### Problem description
Some of the lines below need repeating. Reproduce exactly those between the lines holding "お使いのコンピューターからアクセスできる限り、あらゆる Weaviate インスタンスへ接続できます（はい、VPN" and "## Documentation", inclusive.

Source records
+ + + +
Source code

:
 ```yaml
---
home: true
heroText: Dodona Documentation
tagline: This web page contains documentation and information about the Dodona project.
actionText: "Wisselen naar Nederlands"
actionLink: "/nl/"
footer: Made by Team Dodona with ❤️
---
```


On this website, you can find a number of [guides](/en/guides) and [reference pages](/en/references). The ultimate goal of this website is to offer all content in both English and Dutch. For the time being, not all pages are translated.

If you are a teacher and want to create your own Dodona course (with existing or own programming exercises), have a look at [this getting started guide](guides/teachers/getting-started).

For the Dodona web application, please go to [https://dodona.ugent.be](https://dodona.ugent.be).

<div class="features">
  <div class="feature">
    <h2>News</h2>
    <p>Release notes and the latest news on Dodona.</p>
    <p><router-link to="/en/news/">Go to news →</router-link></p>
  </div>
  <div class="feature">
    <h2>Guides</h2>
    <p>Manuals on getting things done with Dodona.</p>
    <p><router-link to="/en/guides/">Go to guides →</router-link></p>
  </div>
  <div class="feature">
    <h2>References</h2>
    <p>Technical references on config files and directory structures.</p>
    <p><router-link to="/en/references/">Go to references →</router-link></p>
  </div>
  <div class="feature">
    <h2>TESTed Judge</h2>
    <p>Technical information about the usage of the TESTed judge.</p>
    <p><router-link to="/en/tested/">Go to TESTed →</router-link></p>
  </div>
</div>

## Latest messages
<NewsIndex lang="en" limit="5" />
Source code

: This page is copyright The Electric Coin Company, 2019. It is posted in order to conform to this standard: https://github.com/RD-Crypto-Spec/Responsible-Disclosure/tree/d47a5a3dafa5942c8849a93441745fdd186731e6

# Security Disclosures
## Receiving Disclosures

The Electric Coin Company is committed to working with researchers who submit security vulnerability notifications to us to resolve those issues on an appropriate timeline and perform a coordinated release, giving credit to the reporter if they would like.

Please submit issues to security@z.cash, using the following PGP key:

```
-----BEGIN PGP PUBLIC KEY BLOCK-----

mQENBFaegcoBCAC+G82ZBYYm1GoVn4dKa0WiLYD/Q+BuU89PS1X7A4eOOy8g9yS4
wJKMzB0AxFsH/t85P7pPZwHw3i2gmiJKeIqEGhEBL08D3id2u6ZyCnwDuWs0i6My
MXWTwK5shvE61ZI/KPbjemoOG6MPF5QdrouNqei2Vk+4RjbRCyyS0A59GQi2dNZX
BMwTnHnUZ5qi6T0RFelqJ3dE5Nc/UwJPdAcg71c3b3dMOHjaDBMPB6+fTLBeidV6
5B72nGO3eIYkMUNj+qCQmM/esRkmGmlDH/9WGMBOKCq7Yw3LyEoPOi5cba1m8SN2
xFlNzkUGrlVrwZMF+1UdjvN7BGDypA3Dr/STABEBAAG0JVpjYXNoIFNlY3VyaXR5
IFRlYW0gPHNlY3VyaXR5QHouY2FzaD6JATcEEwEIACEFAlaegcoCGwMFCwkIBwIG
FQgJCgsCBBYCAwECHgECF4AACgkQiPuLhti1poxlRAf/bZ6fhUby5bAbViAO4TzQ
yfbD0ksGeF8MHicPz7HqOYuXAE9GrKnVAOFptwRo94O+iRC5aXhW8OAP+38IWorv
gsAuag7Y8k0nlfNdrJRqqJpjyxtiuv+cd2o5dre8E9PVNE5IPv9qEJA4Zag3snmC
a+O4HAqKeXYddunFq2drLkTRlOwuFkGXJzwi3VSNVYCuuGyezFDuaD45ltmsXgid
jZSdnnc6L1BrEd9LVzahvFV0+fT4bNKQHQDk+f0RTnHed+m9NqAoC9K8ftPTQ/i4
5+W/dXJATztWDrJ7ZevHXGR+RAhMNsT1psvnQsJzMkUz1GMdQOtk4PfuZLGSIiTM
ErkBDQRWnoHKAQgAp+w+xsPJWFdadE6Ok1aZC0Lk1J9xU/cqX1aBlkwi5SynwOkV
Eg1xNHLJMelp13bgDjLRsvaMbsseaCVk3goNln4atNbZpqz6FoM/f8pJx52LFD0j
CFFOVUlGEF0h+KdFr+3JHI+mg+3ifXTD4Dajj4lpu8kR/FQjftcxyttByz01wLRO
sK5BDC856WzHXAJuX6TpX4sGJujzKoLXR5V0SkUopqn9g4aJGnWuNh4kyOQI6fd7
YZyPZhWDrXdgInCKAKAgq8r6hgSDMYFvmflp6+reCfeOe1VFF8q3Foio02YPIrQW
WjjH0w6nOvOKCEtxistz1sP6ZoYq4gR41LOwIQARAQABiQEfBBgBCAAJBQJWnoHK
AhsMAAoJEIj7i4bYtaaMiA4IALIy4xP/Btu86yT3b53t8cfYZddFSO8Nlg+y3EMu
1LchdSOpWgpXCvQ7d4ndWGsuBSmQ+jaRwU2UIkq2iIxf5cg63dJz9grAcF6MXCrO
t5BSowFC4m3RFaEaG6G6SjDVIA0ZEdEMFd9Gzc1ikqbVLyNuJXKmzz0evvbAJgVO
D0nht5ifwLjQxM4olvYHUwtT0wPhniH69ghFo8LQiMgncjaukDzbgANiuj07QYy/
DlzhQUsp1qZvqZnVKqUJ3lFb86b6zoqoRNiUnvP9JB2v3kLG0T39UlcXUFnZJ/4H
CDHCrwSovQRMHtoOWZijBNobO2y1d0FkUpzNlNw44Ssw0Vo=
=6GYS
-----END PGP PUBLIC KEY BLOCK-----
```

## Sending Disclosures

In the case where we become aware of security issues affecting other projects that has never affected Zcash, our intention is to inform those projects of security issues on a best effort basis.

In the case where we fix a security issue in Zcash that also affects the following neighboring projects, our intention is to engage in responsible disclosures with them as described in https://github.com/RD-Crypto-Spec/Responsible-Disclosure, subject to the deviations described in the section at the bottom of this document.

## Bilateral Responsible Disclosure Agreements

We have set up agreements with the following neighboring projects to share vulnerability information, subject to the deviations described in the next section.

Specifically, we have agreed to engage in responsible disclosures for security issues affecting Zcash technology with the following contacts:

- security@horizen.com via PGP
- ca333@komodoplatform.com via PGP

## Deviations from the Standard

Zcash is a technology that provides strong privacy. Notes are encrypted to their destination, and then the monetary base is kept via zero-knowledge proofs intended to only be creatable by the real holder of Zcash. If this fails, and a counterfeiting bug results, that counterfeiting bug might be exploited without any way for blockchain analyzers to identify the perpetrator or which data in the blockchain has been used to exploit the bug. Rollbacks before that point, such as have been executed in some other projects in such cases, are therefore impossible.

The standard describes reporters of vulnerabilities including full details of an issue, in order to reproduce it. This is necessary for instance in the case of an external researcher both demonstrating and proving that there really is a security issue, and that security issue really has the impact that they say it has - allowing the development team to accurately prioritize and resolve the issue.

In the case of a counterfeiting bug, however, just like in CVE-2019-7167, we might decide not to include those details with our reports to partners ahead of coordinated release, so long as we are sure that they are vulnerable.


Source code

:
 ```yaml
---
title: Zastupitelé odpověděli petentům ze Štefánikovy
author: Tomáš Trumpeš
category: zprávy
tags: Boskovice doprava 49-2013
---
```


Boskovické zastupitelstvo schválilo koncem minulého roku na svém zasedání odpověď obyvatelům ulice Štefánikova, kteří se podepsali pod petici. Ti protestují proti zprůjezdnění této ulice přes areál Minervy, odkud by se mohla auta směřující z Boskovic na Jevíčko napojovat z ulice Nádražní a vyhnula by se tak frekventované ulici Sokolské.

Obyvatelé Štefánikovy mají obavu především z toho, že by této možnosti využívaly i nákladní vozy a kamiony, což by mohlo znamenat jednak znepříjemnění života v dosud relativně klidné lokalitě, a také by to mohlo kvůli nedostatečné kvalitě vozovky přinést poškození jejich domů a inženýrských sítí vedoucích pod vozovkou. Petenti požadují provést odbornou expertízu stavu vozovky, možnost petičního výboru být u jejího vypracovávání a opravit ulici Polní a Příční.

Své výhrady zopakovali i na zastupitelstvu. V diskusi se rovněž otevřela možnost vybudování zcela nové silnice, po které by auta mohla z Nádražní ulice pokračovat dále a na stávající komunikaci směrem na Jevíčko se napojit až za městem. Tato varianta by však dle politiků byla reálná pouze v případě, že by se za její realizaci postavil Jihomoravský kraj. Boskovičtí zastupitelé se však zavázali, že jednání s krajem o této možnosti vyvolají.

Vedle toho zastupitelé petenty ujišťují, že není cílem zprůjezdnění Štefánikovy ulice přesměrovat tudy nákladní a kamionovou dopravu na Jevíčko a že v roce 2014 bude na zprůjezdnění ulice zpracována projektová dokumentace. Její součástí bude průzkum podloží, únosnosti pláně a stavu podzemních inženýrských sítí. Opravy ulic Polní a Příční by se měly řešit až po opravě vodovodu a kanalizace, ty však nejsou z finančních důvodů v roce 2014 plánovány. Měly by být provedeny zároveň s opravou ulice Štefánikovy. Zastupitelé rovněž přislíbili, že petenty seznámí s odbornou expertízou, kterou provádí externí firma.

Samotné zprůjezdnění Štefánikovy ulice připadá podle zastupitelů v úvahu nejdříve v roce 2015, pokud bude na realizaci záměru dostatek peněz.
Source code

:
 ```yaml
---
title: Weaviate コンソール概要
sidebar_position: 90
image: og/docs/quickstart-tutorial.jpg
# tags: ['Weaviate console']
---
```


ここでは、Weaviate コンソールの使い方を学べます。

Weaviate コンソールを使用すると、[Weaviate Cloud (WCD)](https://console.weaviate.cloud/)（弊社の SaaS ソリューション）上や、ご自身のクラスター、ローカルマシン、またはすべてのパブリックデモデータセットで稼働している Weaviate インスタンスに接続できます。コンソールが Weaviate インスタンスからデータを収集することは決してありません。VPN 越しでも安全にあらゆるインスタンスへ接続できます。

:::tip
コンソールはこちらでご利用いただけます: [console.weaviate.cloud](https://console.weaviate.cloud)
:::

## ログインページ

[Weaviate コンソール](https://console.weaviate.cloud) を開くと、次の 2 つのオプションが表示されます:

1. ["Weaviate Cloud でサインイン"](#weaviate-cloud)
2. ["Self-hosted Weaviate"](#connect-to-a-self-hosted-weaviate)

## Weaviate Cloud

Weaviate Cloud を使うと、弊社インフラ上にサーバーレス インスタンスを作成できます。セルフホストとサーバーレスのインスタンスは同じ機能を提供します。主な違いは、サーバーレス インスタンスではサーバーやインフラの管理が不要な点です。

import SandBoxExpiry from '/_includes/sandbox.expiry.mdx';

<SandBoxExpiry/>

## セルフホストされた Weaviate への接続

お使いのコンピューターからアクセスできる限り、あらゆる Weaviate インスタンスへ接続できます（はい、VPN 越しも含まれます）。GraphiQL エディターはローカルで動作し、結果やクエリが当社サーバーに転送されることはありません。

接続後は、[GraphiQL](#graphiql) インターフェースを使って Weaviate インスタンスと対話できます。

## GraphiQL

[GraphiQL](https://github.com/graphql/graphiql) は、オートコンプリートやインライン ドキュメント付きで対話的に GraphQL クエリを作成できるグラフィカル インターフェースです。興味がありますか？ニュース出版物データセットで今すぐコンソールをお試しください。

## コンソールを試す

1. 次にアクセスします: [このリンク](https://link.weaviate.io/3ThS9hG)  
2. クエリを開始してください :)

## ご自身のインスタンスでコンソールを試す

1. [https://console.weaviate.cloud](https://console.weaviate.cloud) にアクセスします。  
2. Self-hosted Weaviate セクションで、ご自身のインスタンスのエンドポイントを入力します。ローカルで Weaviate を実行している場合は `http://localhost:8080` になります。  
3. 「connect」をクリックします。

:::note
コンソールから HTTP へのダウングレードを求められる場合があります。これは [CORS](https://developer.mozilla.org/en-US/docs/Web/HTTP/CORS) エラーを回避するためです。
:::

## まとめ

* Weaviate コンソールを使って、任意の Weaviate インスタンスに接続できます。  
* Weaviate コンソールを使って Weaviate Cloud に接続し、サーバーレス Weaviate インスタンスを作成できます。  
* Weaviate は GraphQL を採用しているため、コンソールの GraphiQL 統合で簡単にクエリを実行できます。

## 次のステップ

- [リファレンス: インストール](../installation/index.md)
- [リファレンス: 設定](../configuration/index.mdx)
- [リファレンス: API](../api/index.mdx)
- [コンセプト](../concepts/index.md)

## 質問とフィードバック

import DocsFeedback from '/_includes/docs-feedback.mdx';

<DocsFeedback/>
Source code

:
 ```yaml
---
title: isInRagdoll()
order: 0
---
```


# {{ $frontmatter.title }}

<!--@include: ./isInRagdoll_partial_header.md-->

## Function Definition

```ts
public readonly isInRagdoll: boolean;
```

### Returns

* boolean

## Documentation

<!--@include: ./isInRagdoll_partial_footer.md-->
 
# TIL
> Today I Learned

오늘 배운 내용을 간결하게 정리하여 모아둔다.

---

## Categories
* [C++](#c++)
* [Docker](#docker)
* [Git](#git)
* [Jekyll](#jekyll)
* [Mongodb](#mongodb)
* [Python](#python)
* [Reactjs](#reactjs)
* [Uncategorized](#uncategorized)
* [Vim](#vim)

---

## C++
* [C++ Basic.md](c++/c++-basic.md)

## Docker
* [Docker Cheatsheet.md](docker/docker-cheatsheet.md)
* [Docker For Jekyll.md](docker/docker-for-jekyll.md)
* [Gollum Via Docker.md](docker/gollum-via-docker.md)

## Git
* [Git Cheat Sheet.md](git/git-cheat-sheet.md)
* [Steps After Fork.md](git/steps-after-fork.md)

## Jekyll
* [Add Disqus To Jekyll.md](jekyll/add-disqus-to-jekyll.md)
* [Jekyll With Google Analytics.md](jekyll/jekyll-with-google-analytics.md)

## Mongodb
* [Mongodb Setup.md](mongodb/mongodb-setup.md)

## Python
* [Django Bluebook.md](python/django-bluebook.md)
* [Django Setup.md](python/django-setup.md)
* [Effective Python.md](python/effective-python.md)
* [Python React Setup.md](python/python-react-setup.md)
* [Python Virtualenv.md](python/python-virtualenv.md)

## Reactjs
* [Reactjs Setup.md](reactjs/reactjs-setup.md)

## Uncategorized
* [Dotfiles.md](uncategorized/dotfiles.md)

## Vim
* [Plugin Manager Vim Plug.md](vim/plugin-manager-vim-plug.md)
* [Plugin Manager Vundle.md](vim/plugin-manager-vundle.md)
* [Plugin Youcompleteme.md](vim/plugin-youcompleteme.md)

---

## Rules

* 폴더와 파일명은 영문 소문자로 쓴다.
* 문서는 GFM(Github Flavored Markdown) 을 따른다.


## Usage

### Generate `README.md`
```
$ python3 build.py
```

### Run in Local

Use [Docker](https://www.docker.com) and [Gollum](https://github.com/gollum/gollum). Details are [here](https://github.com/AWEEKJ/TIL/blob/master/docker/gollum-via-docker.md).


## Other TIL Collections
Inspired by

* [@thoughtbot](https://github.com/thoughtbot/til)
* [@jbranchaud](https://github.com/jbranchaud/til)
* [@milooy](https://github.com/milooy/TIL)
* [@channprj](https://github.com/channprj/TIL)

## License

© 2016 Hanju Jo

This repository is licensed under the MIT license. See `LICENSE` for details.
+ + + +
### Response for this exercise
お使いのコンピューターからアクセスできる限り、あらゆる Weaviate インスタンスへ接続できます（はい、VPN 越しも含まれます）。GraphiQL エディターはローカルで動作し、結果やクエリが当社サーバーに転送されることはありません。

接続後は、[GraphiQL](#graphiql) インターフェースを使って Weaviate インスタンスと対話できます。

## GraphiQL

[GraphiQL](https://github.com/graphql/graphiql) は、オートコンプリートやインライン ドキュメント付きで対話的に GraphQL クエリを作成できるグラフィカル インターフェースです。興味がありますか？ニュース出版物データセットで今すぐコンソールをお試しください。

## コンソールを試す

1. 次にアクセスします: [このリンク](https://link.weaviate.io/3ThS9hG)  
2. クエリを開始してください :)

## ご自身のインスタンスでコンソールを試す

1. [https://console.weaviate.cloud](https://console.weaviate.cloud) にアクセスします。  
2. Self-hosted Weaviate セクションで、ご自身のインスタンスのエンドポイントを入力します。ローカルで Weaviate を実行している場合は `http://localhost:8080` になります。  
3. 「connect」をクリックします。

:::note
コンソールから HTTP へのダウングレードを求められる場合があります。これは [CORS](https://developer.mozilla.org/en-US/docs/Web/HTTP/CORS) エラーを回避するためです。
:::

## まとめ

* Weaviate コンソールを使って、任意の Weaviate インスタンスに接続できます。  
* Weaviate コンソールを使って Weaviate Cloud に接続し、サーバーレス Weaviate インスタンスを作成できます。  
* Weaviate は GraphQL を採用しているため、コンソールの GraphiQL 統合で簡単にクエリを実行できます。

## 次のステップ

- [リファレンス: インストール](../installation/index.md)
- [リファレンス: 設定](../configuration/index.mdx)
- [リファレンス: API](../api/index.mdx)
- [コンセプト](../concepts/index.md)

## 質問とフィードバック

import DocsFeedback from '/_includes/docs-feedback.mdx';

<DocsFeedback/>
Source code

:
 ```yaml
---
title: isInRagdoll()
order: 0
---
```


# {{ $frontmatter.title }}

<!--@include: ./isInRagdoll_partial_header.md-->

## Function Definition

```ts
public readonly isInRagdoll: boolean;
```

### Returns

* boolean

## Documentation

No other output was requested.